**TASK STATEMENT:** Find the word "DevOps" in the records and copy every line where it occurs.

**RECORDS FOR THE TASK:**
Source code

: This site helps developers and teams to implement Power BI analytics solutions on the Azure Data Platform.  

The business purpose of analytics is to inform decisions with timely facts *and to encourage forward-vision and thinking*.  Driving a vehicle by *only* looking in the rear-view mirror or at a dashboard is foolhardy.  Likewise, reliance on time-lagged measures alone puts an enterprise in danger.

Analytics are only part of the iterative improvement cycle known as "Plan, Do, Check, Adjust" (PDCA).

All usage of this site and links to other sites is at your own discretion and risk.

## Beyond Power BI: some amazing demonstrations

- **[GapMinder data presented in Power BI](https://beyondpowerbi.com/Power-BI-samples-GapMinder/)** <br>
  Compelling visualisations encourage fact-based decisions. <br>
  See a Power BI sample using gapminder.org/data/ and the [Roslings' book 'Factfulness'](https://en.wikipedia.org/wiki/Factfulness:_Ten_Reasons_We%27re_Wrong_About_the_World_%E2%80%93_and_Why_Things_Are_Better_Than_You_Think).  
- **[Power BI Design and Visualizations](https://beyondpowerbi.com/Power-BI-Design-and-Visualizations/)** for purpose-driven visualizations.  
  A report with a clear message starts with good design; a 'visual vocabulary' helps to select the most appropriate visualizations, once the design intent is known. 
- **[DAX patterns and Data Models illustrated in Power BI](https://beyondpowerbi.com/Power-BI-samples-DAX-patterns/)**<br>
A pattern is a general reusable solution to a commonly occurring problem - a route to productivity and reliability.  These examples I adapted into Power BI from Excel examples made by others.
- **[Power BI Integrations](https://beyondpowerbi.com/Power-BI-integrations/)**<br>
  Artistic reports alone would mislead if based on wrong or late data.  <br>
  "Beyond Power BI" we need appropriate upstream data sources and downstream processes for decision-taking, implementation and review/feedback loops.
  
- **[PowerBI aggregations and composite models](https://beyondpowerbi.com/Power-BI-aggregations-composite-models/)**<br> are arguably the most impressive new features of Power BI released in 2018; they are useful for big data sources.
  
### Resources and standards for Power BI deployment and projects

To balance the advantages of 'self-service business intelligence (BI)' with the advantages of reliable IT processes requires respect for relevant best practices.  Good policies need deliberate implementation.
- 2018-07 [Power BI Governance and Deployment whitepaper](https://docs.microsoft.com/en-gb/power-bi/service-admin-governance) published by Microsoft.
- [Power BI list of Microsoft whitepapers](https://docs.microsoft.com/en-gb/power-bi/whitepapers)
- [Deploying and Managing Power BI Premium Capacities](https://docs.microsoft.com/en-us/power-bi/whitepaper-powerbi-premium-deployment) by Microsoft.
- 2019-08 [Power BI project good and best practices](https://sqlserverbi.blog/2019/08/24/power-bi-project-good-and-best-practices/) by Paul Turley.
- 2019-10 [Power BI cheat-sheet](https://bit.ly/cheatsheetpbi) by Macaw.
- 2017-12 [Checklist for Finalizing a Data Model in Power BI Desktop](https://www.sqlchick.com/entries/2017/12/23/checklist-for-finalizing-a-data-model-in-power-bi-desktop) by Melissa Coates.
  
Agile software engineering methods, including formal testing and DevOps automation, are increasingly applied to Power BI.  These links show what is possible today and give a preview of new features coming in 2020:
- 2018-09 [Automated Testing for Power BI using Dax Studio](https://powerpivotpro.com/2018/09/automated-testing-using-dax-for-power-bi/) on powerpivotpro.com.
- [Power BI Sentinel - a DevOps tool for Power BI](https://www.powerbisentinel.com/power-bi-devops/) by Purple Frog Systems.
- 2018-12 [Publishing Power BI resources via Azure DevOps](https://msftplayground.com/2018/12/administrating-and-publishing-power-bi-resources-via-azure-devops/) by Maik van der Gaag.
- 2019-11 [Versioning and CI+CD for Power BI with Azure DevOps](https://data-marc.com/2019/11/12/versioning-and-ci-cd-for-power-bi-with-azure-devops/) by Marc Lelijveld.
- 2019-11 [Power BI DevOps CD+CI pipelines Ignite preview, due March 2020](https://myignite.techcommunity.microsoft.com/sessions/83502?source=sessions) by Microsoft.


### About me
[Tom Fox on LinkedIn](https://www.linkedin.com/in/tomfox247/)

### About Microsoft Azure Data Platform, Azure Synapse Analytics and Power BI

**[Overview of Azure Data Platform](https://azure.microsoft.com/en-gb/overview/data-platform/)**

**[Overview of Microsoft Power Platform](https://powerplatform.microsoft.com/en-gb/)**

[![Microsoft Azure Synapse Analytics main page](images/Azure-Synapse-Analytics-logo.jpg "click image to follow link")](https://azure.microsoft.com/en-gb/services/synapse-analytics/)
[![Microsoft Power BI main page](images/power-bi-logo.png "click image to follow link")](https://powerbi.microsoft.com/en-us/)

**RESULT FOR THIS TASK:**
Agile software engineering methods, including formal testing and DevOps automation, are increasingly applied to Power BI.  These links show what is possible today and give a preview of new features coming in 2020:
- [Power BI Sentinel - a DevOps tool for Power BI](https://www.powerbisentinel.com/power-bi-devops/) by Purple Frog Systems.
- 2018-12 [Publishing Power BI resources via Azure DevOps](https://msftplayground.com/2018/12/administrating-and-publishing-power-bi-resources-via-azure-devops/) by Maik van der Gaag.
- 2019-11 [Versioning and CI+CD for Power BI with Azure DevOps](https://data-marc.com/2019/11/12/versioning-and-ci-cd-for-power-bi-with-azure-devops/) by Marc Lelijveld.
- 2019-11 [Power BI DevOps CD+CI pipelines Ignite preview, due March 2020](https://myignite.techcommunity.microsoft.com/sessions/83502?source=sessions) by Microsoft.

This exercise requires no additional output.